**Instructions to follow**:
If a line in the records below contains the word "Peak", copy it.

START The records

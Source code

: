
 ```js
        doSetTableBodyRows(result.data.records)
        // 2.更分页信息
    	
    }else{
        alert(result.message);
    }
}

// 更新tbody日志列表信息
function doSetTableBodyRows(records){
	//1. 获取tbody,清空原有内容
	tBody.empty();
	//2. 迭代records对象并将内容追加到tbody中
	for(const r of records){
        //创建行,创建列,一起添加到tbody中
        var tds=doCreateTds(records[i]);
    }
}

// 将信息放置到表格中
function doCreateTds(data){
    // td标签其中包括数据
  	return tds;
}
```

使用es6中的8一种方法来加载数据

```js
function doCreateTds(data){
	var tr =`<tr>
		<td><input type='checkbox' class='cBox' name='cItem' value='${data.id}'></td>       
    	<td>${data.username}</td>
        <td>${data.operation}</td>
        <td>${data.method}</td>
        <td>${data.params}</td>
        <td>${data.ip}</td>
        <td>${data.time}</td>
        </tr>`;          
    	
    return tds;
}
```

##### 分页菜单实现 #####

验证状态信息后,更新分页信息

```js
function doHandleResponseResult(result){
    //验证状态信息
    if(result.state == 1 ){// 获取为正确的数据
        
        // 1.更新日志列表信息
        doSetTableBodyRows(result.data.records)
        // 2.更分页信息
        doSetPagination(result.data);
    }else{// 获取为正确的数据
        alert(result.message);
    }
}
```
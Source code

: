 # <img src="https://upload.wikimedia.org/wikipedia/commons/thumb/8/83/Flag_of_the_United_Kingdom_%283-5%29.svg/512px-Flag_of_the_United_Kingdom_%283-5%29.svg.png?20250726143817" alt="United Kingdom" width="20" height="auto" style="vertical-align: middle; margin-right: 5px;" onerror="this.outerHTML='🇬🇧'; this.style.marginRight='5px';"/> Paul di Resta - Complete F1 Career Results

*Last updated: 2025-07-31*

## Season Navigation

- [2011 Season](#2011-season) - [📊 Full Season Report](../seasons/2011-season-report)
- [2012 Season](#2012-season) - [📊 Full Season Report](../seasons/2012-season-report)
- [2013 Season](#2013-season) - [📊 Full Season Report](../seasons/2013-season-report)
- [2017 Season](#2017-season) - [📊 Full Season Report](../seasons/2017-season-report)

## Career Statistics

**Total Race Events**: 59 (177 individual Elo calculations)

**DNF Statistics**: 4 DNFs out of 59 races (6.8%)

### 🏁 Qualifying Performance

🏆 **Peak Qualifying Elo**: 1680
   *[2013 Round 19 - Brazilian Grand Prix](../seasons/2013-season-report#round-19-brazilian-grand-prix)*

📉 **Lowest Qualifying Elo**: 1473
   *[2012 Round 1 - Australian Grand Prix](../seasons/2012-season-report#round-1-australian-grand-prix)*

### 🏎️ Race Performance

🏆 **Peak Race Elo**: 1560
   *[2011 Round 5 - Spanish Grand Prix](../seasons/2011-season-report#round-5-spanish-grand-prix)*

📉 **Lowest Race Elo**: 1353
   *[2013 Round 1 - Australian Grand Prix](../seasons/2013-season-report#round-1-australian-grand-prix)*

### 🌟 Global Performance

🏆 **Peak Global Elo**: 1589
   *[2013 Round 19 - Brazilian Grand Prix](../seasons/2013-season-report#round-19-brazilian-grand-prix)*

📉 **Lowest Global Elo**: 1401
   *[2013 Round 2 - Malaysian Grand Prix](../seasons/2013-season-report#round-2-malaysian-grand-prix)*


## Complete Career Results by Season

END The records

**Solution for this task**:
🏆 **Peak Qualifying Elo**: 1680
🏆 **Peak Race Elo**: 1560
🏆 **Peak Global Elo**: 1589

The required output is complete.